- Exercise -
Extract the records below word for word and ignore the images.

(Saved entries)
══════════

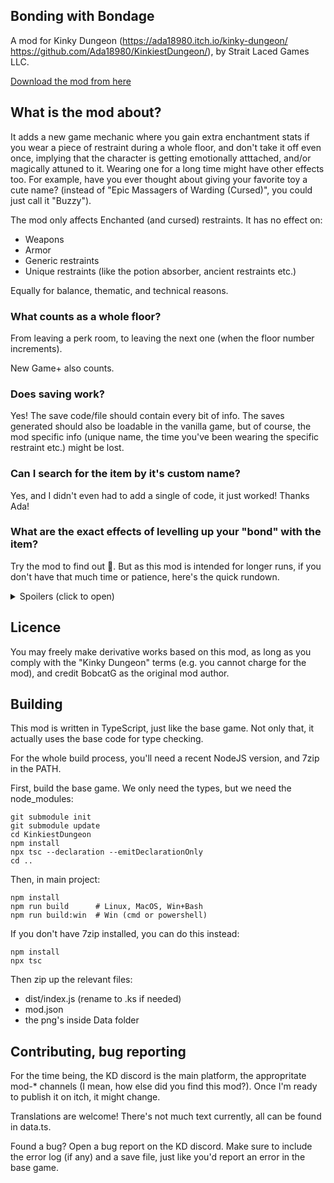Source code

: 
## Bonding with Bondage

A mod for Kinky Dungeon (https://ada18980.itch.io/kinky-dungeon/ https://github.com/Ada18980/KinkiestDungeon/), by Strait Laced Games LLC.

[Download the mod from here](https://github.com/BobcatGames/bwb/releases)

## What is the mod about?

It adds a new game mechanic where you gain extra enchantment stats if you wear a piece of restraint during a whole floor, and don't take it off even once, implying that the character is getting emotionally atttached, and/or magically attuned to it. Wearing one for a long time might have other effects too. For example, have you ever thought about giving your favorite toy a cute name? (instead of "Epic Massagers of Warding (Cursed)", you could just call it "Buzzy").

The mod only affects Enchanted (and cursed) restraints. It has no effect on:

* Weapons
* Armor
* Generic restraints
* Unique restraints (like the potion absorber, ancient restraints etc.)

Equally for balance, thematic, and technical reasons.

### What counts as a whole floor?

From leaving a perk room, to leaving the next one (when the floor number increments).

New Game+ also counts.

### Does saving work?

Yes! The save code/file should contain every bit of info. The saves generated should also be loadable in the vanilla game, but of course, the mod specific info (unique name, the time you've been wearing the specific restraint etc.) might be lost.

### Can I search for the item by it's custom name?

Yes, and I didn't even had to add a single of code, it just worked! Thanks Ada!

### What are the exact effects of levelling up your "bond" with the item?

Try the mod to find out 🙂. But as this mod is intended for longer runs, if you don't have that much time or patience, here's the quick rundown.

<details>
  <summary>Spoilers (click to open)</summary>

  * You have to wear the restraint during the whole floor, you cannot take it off even once.
  * If you manage to do it, the numeric stats will increase by 10% (e.g. from +50% accuracy to +55%). Let's call it the "bond level", the number of floors cleared this way.
  * If you (or someone) takes it off, the bonus for this floor will be lost (your bond level won't increase), but all past bonuses will remain (it won't decrease either). Just equip it back an continue.
  * If you reach bond level 5, you'll be able to rename the item from the inventory menu.
  * Even later on, you'll lose the ability to cut, then struggle, then unlock/uneqip: the character doesn't want to harm it, or even take it off.
    * It can always be removed with shrines, scrolls (for toys), and shopkeep.
  * Extra flavor text if you apply a lock.

  Plans:

  * If you clear a floor while it was locked, maybe add an extra bit of bonus.

  **Can't I just rename everything without waiting that many floors?**

  You want the rewards without playing the game, huh? JK.

  In "Mod Configuration" / "Bonding with Bondage", check the "Always allow" option.

  Now you'll be able to rename every enchanted restraint and armor. Generic/unique restraints still can't be renamed, and it's outside the scope of this mod.
</details>

## Licence

You may freely make derivative works based on this mod, as long as you comply with the "Kinky Dungeon" terms (e.g. you cannot charge for the mod), and credit BobcatG as the original mod author.

## Building

This mod is written in TypeScript, just like the base game. Not only that, it actually uses the base code for type checking.

For the whole build process, you'll need a recent NodeJS version, and 7zip in the PATH.

First, build the base game. We only need the types, but we need the node_modules:

    git submodule init
    git submodule update
    cd KinkiestDungeon
    npm install
    npx tsc --declaration --emitDeclarationOnly
    cd ..

Then, in main project:

    npm install
    npm run build      # Linux, MacOS, Win+Bash
    npm run build:win  # Win (cmd or powershell)

If you don't have 7zip installed, you can do this instead:

    npm install
    npx tsc

Then zip up the relevant files:

 * dist/index.js (rename to .ks if needed)
 * mod.json
 * the png's inside Data folder

## Contributing, bug reporting

For the time being, the KD discord is the main platform, the appropritate mod-* channels (I mean, how else did you find this mod?). Once I'm ready to publish it on itch, it might change.

Translations are welcome! There's not much text currently, all can be found in data.ts.

Found a bug? Open a bug report on the KD discord. Make sure to include the error log (if any) and a save file, just like you'd report an error in the base game.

══════════

- Answer box -
Source code

: 
## Bonding with Bondage

A mod for Kinky Dungeon (https://ada18980.itch.io/kinky-dungeon/ https://github.com/Ada18980/KinkiestDungeon/), by Strait Laced Games LLC.

[Download the mod from here](https://github.com/BobcatGames/bwb/releases)

## What is the mod about?

It adds a new game mechanic where you gain extra enchantment stats if you wear a piece of restraint during a whole floor, and don't take it off even once, implying that the character is getting emotionally atttached, and/or magically attuned to it. Wearing one for a long time might have other effects too. For example, have you ever thought about giving your favorite toy a cute name? (instead of "Epic Massagers of Warding (Cursed)", you could just call it "Buzzy").

The mod only affects Enchanted (and cursed) restraints. It has no effect on:

* Weapons
* Armor
* Generic restraints
* Unique restraints (like the potion absorber, ancient restraints etc.)

Equally for balance, thematic, and technical reasons.

### What counts as a whole floor?

From leaving a perk room, to leaving the next one (when the floor number increments).

New Game+ also counts.

### Does saving work?

Yes! The save code/file should contain every bit of info. The saves generated should also be loadable in the vanilla game, but of course, the mod specific info (unique name, the time you've been wearing the specific restraint etc.) might be lost.

### Can I search for the item by it's custom name?

Yes, and I didn't even had to add a single of code, it just worked! Thanks Ada!

### What are the exact effects of levelling up your "bond" with the item?

Try the mod to find out 🙂. But as this mod is intended for longer runs, if you don't have that much time or patience, here's the quick rundown.

<details>
  <summary>Spoilers (click to open)</summary>

  * You have to wear the restraint during the whole floor, you cannot take it off even once.
  * If you manage to do it, the numeric stats will increase by 10% (e.g. from +50% accuracy to +55%). Let's call it the "bond level", the number of floors cleared this way.
  * If you (or someone) takes it off, the bonus for this floor will be lost (your bond level won't increase), but all past bonuses will remain (it won't decrease either). Just equip it back an continue.
  * If you reach bond level 5, you'll be able to rename the item from the inventory menu.
  * Even later on, you'll lose the ability to cut, then struggle, then unlock/uneqip: the character doesn't want to harm it, or even take it off.
    * It can always be removed with shrines, scrolls (for toys), and shopkeep.
  * Extra flavor text if you apply a lock.

  Plans:

  * If you clear a floor while it was locked, maybe add an extra bit of bonus.

  **Can't I just rename everything without waiting that many floors?**

  You want the rewards without playing the game, huh? JK.

  In "Mod Configuration" / "Bonding with Bondage", check the "Always allow" option.

  Now you'll be able to rename every enchanted restraint and armor. Generic/unique restraints still can't be renamed, and it's outside the scope of this mod.
</details>

## Licence

You may freely make derivative works based on this mod, as long as you comply with the "Kinky Dungeon" terms (e.g. you cannot charge for the mod), and credit BobcatG as the original mod author.

## Building

This mod is written in TypeScript, just like the base game. Not only that, it actually uses the base code for type checking.

For the whole build process, you'll need a recent NodeJS version, and 7zip in the PATH.

First, build the base game. We only need the types, but we need the node_modules:

    git submodule init
    git submodule update
    cd KinkiestDungeon
    npm install
    npx tsc --declaration --emitDeclarationOnly
    cd ..

Then, in main project:

    npm install
    npm run build      # Linux, MacOS, Win+Bash
    npm run build:win  # Win (cmd or powershell)

If you don't have 7zip installed, you can do this instead:

    npm install
    npx tsc

Then zip up the relevant files:

 * dist/index.js (rename to .ks if needed)
 * mod.json
 * the png's inside Data folder

## Contributing, bug reporting

For the time being, the KD discord is the main platform, the appropritate mod-* channels (I mean, how else did you find this mod?). Once I'm ready to publish it on itch, it might change.

Translations are welcome! There's not much text currently, all can be found in data.ts.

Found a bug? Open a bug report on the KD discord. Make sure to include the error log (if any) and a save file, just like you'd report an error in the base game.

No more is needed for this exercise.